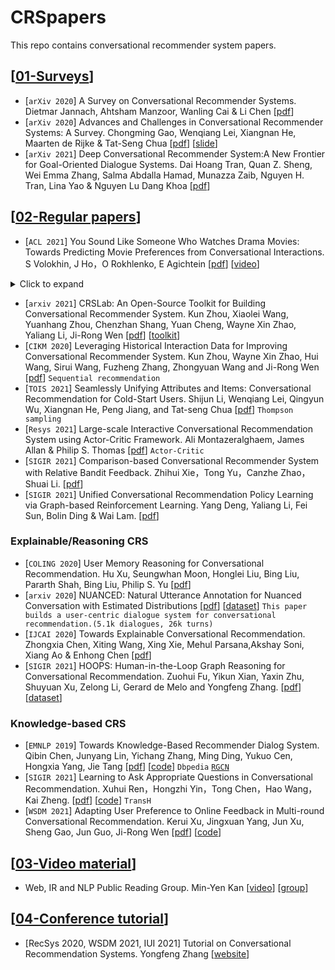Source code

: # CRSpapers
This repo contains conversational recommender system papers.
 
## [[01-Surveys](https://github.com/Chengkai-Huang/CRSpapers/edit/main/README.md)]

- [`arXiv 2020`] A Survey on Conversational Recommender Systems. Dietmar Jannach, Ahtsham Manzoor, Wanling Cai & Li Chen [[pdf](https://arxiv.org/pdf/2004.00646v1.pdf)]
- [`arXiv 2020`] Advances and Challenges in Conversational Recommender Systems: A Survey. Chongming Gao, Wenqiang Lei, Xiangnan He, Maarten de Rijke & Tat-Seng Chua [[pdf](http://staff.ustc.edu.cn/~hexn/papers/CRS-survey-2021.pdf)] [[slide](http://staff.ustc.edu.cn/~hexn/slides/sigir20-tutorial-CRS-slides.pdf)]
- [`arXiv 2021`] Deep Conversational Recommender System:A New Frontier for Goal-Oriented Dialogue Systems. Dai Hoang Tran, Quan Z. Sheng, Wei Emma Zhang, Salma Abdalla Hamad, Munazza Zaib, Nguyen H. Tran, Lina Yao & Nguyen Lu Dang Khoa [[pdf](https://arxiv.org/pdf/2004.13245.pdf)]

## [[02-Regular papers](https://github.com/Chengkai-Huang/CRSpapers/edit/main/README.md)]
- [`ACL 2021`] You Sound Like Someone Who Watches Drama Movies: Towards Predicting Movie Preferences from Conversational Interactions. S Volokhin, J Ho，O Rokhlenko, E Agichtein [[pdf](https://aclanthology.org/2021.naacl-main.246.pdf)] [[video](https://underline.io/events/122/sessions/4208/lecture/20062-you-sound-like-someone-who-watches-drama-movies-towards-predicting-movie-preferences-from-conversational-interactions)] 

<details>
<summary>Click to expand</summary>
 
- Contributions:
 
  - Development of a public conversational dataset **MovieSent** [[link](https://github.com/sergey-volokhin/conversational-movies)] 
  - A new conversational recommendation method **ConvExtr**:
    - Estimates user's sentiment towards first 2 movies.
    - Uses External dataset of reviwes to predict user score towards the 3rd movie.

</details>

- [`arxiv 2021`] CRSLab: An Open-Source Toolkit for Building Conversational Recommender System. Kun Zhou, Xiaolei Wang, Yuanhang Zhou, Chenzhan Shang, Yuan Cheng, Wayne Xin Zhao, Yaliang Li, Ji-Rong Wen [[pdf](https://arxiv.org/pdf/2101.00939.pdf)] [[toolkit](https://github.com/RUCAIBox/CRSLab)]
- [`CIKM 2020`] Leveraging Historical Interaction Data for Improving Conversational Recommender System. Kun Zhou, Wayne Xin Zhao, Hui Wang, Sirui Wang, Fuzheng Zhang, Zhongyuan Wang and Ji-Rong Wen [[pdf](https://arxiv.org/pdf/2008.08247.pdf)] `Sequential recommendation`
- [`TOIS 2021`] Seamlessly Unifying Attributes and Items: Conversational Recommendation for Cold-Start Users. Shijun Li, Wenqiang Lei, Qingyun Wu, Xiangnan He, Peng Jiang, and Tat-seng Chua [[pdf](https://arxiv.org/pdf/2005.12979.pdf)] `Thompson sampling` 
- [`Resys 2021`] Large-scale Interactive Conversational Recommendation System using Actor-Critic Framework. Ali Montazeralghaem, James Allan & Philip S. Thomas [[pdf](https://maroo.cs.umass.edu/pub/web/getpdf.php?id=1418)] `Actor-Critic`
- [`SIGIR 2021`] Comparison-based Conversational Recommender System with Relative Bandit Feedback. Zhihui Xie，Tong Yu，Canzhe Zhao，Shuai Li. [[pdf](https://dl.acm.org/doi/10.1145/3404835.3462920)]
- [`SIGIR 2021`] Unified Conversational Recommendation Policy Learning via Graph-based Reinforcement Learning. Yang Deng, Yaliang Li, Fei Sun, Bolin Ding & Wai Lam. [[pdf](https://arxiv.org/pdf/2105.09710.pdf)]



### Explainable/Reasoning CRS
- [`COLING 2020`] User Memory Reasoning for Conversational Recommendation. Hu Xu, Seungwhan Moon, Honglei Liu, Bing Liu, Pararth Shah, Bing Liu, Philip S. Yu [[pdf](https://aclanthology.org/2020.coling-main.463.pdf)]
- [`arxiv 2020`] NUANCED: Natural Utterance Annotation for Nuanced Conversation with Estimated Distributions [[pdf](https://arxiv.org/pdf/2010.12758.pdf)] [[dataset](https://github.com/facebookresearch/nuanced)]
`This paper builds a user-centric dialogue system for conversational recommendation.(5.1k dialogues, 26k turns)`
- [`IJCAI 2020`] Towards Explainable Conversational Recommendation. Zhongxia Chen, Xiting Wang, Xing Xie, Mehul Parsana,Akshay Soni, Xiang Ao & Enhong Chen [[pdf](https://www.ijcai.org/proceedings/2020/0414.pdf)]
- [`SIGIR 2021`] HOOPS: Human-in-the-Loop Graph Reasoning for Conversational Recommendation. Zuohui Fu, Yikun Xian, Yaxin Zhu, Shuyuan Xu, Zelong Li, Gerard de Melo and Yongfeng Zhang. [[pdf](http://yongfeng.me/attach/fu-sigir2021.pdf)] [[dataset](https://github.com/zuohuif/HOOPS)]



### Knowledge-based CRS
- [`EMNLP 2019`] Towards Knowledge-Based Recommender Dialog System. Qibin Chen, Junyang Lin, Yichang Zhang, Ming Ding, Yukuo Cen, Hongxia Yang, Jie Tang [[pdf](https://aclanthology.org/D19-1189.pdf)] [[code](https://github.com/THUDM/KBRD)] `Dbpedia` [`RGCN`]()
- [`SIGIR 2021`] Learning to Ask Appropriate Questions in Conversational Recommendation. Xuhui Ren，Hongzhi Yin，Tong Chen，Hao Wang，Kai Zheng. [[pdf](https://arxiv.org/pdf/2105.04774.pdf)] [[code](https://github.com/XuhuiRen/KBQG)] `TransH`
- [`WSDM 2021`] Adapting User Preference to Online Feedback in Multi-round Conversational Recommendation. Kerui Xu, Jingxuan Yang, Jun Xu, Sheng Gao, Jun Guo, Ji-Rong Wen [[pdf](https://dl.acm.org/doi/abs/10.1145/3437963.3441791)] [[code](https://github.com/xxkkrr/FPAN)]


## [[03-Video material](https://github.com/Chengkai-Huang/CRSpapers/edit/main/README.md)]
- Web, IR and NLP Public Reading Group. Min-Yen Kan [[video](https://wing-nus.github.io/cs6101/)] [[group](https://github.com/wing-nus)]


## [[04-Conference tutorial](https://github.com/Chengkai-Huang/CRSpapers/edit/main/README.md)]
- [RecSys 2020, WSDM 2021, IUI 2021] Tutorial on Conversational Recommendation Systems. Yongfeng Zhang [[website](https://conversational-recsys.github.io/)]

########

- _WORK INSTRUCTION_: Output the lines, exactly: the first line of the entries above, every line after it, and the line with "Advances and Challenges" as the last. No pictures.

- _ANSWER BELOW_:
Source code

: # CRSpapers
This repo contains conversational recommender system papers.
 
## [[01-Surveys](https://github.com/Chengkai-Huang/CRSpapers/edit/main/README.md)]

- [`arXiv 2020`] A Survey on Conversational Recommender Systems. Dietmar Jannach, Ahtsham Manzoor, Wanling Cai & Li Chen [[pdf](https://arxiv.org/pdf/2004.00646v1.pdf)]
- [`arXiv 2020`] Advances and Challenges in Conversational Recommender Systems: A Survey. Chongming Gao, Wenqiang Lei, Xiangnan He, Maarten de Rijke & Tat-Seng Chua [[pdf](http://staff.ustc.edu.cn/~hexn/papers/CRS-survey-2021.pdf)] [[slide](http://staff.ustc.edu.cn/~hexn/slides/sigir20-tutorial-CRS-slides.pdf)]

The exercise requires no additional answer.